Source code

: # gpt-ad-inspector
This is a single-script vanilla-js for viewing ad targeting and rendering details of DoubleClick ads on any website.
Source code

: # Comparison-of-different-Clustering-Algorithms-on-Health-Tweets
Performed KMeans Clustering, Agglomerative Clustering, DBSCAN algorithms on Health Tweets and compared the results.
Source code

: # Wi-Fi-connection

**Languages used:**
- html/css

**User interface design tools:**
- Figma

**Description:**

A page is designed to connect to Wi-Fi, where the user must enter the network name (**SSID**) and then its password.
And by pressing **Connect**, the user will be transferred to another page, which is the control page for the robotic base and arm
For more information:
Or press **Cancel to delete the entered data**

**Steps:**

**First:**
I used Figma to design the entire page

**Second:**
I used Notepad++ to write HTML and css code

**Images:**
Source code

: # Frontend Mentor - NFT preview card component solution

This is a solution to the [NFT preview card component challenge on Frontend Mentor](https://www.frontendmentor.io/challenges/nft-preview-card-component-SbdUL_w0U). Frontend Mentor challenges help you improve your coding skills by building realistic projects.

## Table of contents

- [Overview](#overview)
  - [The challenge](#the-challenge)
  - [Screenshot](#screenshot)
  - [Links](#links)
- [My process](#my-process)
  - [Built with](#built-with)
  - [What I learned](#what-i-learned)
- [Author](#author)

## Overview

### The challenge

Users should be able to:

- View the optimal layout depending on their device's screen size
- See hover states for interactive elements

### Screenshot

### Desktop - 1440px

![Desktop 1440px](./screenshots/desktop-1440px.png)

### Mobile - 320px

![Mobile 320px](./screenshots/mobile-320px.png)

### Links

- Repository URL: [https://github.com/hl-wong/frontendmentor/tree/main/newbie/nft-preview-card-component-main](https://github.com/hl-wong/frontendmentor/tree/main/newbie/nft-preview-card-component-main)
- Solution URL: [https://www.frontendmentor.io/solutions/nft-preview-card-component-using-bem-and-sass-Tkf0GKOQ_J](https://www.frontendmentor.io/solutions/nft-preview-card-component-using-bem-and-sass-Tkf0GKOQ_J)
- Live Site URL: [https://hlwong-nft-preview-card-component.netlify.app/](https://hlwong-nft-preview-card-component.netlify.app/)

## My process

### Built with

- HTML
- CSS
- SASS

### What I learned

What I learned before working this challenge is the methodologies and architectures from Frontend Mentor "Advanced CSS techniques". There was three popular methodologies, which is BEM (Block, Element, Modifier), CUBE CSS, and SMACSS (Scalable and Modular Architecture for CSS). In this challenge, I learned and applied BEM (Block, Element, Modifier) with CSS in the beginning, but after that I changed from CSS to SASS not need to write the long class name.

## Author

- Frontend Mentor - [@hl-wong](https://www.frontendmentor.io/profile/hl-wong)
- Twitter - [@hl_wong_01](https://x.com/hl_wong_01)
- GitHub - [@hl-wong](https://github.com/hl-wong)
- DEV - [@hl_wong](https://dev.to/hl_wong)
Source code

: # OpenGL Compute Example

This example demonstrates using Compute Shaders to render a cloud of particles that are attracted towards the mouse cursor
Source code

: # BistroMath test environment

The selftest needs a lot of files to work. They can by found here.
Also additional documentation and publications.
──────────
> _WHAT THE EXERCISE ASKS_
Each record above is to be returned verbatim.

> _EXERCISE OUTPUT_
Source code

: # gpt-ad-inspector
This is a single-script vanilla-js for viewing ad targeting and rendering details of DoubleClick ads on any website.
Source code

: # Comparison-of-different-Clustering-Algorithms-on-Health-Tweets
Performed KMeans Clustering, Agglomerative Clustering, DBSCAN algorithms on Health Tweets and compared the results.
Source code

: # Wi-Fi-connection

**Languages used:**
- html/css

**User interface design tools:**
- Figma

**Description:**

A page is designed to connect to Wi-Fi, where the user must enter the network name (**SSID**) and then its password.
And by pressing **Connect**, the user will be transferred to another page, which is the control page for the robotic base and arm
For more information:
Or press **Cancel to delete the entered data**

**Steps:**

**First:**
I used Figma to design the entire page

**Second:**
I used Notepad++ to write HTML and css code

**Images:**
Source code

: # Frontend Mentor - NFT preview card component solution

This is a solution to the [NFT preview card component challenge on Frontend Mentor](https://www.frontendmentor.io/challenges/nft-preview-card-component-SbdUL_w0U). Frontend Mentor challenges help you improve your coding skills by building realistic projects.

## Table of contents

- [Overview](#overview)
  - [The challenge](#the-challenge)
  - [Screenshot](#screenshot)
  - [Links](#links)
- [My process](#my-process)
  - [Built with](#built-with)
  - [What I learned](#what-i-learned)
- [Author](#author)

## Overview

### The challenge

Users should be able to:

- View the optimal layout depending on their device's screen size
- See hover states for interactive elements

### Screenshot

### Desktop - 1440px

![Desktop 1440px](./screenshots/desktop-1440px.png)

### Mobile - 320px

![Mobile 320px](./screenshots/mobile-320px.png)

### Links

- Repository URL: [https://github.com/hl-wong/frontendmentor/tree/main/newbie/nft-preview-card-component-main](https://github.com/hl-wong/frontendmentor/tree/main/newbie/nft-preview-card-component-main)
- Solution URL: [https://www.frontendmentor.io/solutions/nft-preview-card-component-using-bem-and-sass-Tkf0GKOQ_J](https://www.frontendmentor.io/solutions/nft-preview-card-component-using-bem-and-sass-Tkf0GKOQ_J)
- Live Site URL: [https://hlwong-nft-preview-card-component.netlify.app/](https://hlwong-nft-preview-card-component.netlify.app/)

## My process

### Built with

- HTML
- CSS
- SASS

### What I learned

What I learned before working this challenge is the methodologies and architectures from Frontend Mentor "Advanced CSS techniques". There was three popular methodologies, which is BEM (Block, Element, Modifier), CUBE CSS, and SMACSS (Scalable and Modular Architecture for CSS). In this challenge, I learned and applied BEM (Block, Element, Modifier) with CSS in the beginning, but after that I changed from CSS to SASS not need to write the long class name.

## Author

- Frontend Mentor - [@hl-wong](https://www.frontendmentor.io/profile/hl-wong)
- Twitter - [@hl_wong_01](https://x.com/hl_wong_01)
- GitHub - [@hl-wong](https://github.com/hl-wong)
- DEV - [@hl_wong](https://dev.to/hl_wong)
Source code

: # OpenGL Compute Example

This example demonstrates using Compute Shaders to render a cloud of particles that are attracted towards the mouse cursor
Source code

: # BistroMath test environment

The selftest needs a lot of files to work. They can by found here.
Also additional documentation and publications.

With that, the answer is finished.